10/21/13 · Institutional

Jaume Pagès: "The current demand for knowledge is putting an unprecedented strain on higher education"

Jaume Pagès i Fita, CEO of Universia and former president of the UPC, gave the UOC's Inaugural Lecture for the academic year 2013/2014

The UOC presented today, Monday, 21 October, the inaugural lecture for the academic year 2013/2014, given by Universia CEO, Jaume Pagès i Fita, in conversation with Jordi Planella, Director of the UOC's Psychology and Education Sciences Department. This year's lecture will be published as a video so that the whole of the UOC community (faculty, students, administrative staff and alumni) can hear the speaker analyse the current educational system and the most pressing challenges for the future. The format aims to encourage participation and dialogue on social media.

According to Pagès, one of the most important challenges facing the educational system in the information and knowledge society is to meet the increasingly demanding learning needs of a growing population. "The educational systems together are under an unprecedented strain, as they are designed to produce and disseminate knowledge, and knowledge and information are becoming increasingly important."

"This represents an extraordinary challenge for higher education institutions – institutions that have a great amount of inertia and that have a hard time changing," Pagès added. In his opinion, if traditional universities cannot come through, then they run the risk of being superseded by "corporate universities". These are already in existence and experimenting alongside the traditional system with "the aim of taking up a position, because they don't believe the others are up to it or that they are responding to the needs that have to be covered".

Likewise, Pagès sees mass access to university education as the challenge of having to choose between a university model that wants to train society's elites (its traditional role) and the university of the masses that aims to train society as a whole. "In emerging countries, like China or India, with large populations and demands for education, traditional systems just can't stand up. In this context, distance education is, without doubt, a solution," he said. Thus, he sees the UOC as a "successful experiment that has accumulated know-how – its capital – over many years".

When it comes to the panorama in Spain, Pagès sees the current educational system as extraordinarily complex and needing improvement. To do so, however, requires cooperation from the system's agents (university faculty, schools and teachers, etc.), which is something that is not always seen in Spain. Without this, reforms are doomed to fail. In turn, he believes that, on occasions, the poor showing of Spanish universities in international rankings is due to an excessively negative interpretation of the studies. "In the Shanghai ranking by field, Spain is sixth in terms of recognized universities," said Pagès.
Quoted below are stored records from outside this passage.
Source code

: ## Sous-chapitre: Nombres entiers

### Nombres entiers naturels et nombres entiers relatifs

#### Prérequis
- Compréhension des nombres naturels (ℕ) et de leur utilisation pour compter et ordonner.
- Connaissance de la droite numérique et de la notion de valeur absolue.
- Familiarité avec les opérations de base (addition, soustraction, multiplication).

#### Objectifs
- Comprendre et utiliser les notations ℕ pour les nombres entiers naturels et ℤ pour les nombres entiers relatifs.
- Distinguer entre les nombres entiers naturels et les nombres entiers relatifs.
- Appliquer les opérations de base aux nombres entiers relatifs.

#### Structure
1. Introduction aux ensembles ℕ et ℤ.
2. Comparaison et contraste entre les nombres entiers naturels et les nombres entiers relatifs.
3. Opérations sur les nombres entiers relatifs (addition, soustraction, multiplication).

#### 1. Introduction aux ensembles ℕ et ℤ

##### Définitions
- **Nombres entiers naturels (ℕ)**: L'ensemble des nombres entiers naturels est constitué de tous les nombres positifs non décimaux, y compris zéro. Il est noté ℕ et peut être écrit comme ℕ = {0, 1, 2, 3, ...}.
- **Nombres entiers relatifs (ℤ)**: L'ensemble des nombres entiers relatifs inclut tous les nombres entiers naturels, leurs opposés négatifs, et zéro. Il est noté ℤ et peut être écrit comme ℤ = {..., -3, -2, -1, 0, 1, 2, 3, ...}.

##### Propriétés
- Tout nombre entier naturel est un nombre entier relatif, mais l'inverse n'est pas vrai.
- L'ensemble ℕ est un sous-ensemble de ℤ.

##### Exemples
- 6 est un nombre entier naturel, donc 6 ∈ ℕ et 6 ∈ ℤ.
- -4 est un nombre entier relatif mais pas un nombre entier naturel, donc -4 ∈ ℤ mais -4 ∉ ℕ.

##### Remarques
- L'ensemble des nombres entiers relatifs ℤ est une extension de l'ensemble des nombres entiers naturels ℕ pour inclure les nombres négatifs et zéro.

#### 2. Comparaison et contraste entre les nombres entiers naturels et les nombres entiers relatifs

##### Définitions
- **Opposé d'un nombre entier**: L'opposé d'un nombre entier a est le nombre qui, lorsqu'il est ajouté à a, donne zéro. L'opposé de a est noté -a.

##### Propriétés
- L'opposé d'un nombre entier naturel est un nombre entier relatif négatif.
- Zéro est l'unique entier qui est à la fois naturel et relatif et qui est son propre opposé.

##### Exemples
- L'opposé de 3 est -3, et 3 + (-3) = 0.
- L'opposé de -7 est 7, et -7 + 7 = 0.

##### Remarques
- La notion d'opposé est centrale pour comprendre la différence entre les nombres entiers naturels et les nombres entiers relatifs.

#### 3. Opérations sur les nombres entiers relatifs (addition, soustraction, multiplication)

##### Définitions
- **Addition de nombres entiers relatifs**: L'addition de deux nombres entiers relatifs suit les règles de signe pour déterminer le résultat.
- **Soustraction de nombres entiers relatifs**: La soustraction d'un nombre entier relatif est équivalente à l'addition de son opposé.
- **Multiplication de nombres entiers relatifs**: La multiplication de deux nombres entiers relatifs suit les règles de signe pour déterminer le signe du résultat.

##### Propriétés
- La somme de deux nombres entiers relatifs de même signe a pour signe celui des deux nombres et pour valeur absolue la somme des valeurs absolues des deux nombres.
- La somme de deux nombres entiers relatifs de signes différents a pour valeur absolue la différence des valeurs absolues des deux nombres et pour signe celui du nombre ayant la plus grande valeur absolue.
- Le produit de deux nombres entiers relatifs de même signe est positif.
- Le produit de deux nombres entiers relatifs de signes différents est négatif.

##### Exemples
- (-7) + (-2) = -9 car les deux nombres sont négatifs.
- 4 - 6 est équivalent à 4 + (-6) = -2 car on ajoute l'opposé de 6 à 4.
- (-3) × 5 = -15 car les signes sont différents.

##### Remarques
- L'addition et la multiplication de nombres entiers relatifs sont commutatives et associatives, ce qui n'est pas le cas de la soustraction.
Likewise, he counters the criticism of the excessive variety in the university system's current offer: "there is too much university legislation and too little freedom of choice [...]. Universities should be able to decide what courses they offer, as is the case in many countries."

Pagès also believes the current crisis, the levels of unemployment and the brain drain abroad are not indicative of a failing in the education system. "The fact that people are leaving and that they can leave is good. What isn't good is that people have to leave because they cannot develop and generate added value here when they can abroad. The upsetting fact is that there are no companies here able to use this talent and the training accumulated by these people to generate added value for our society."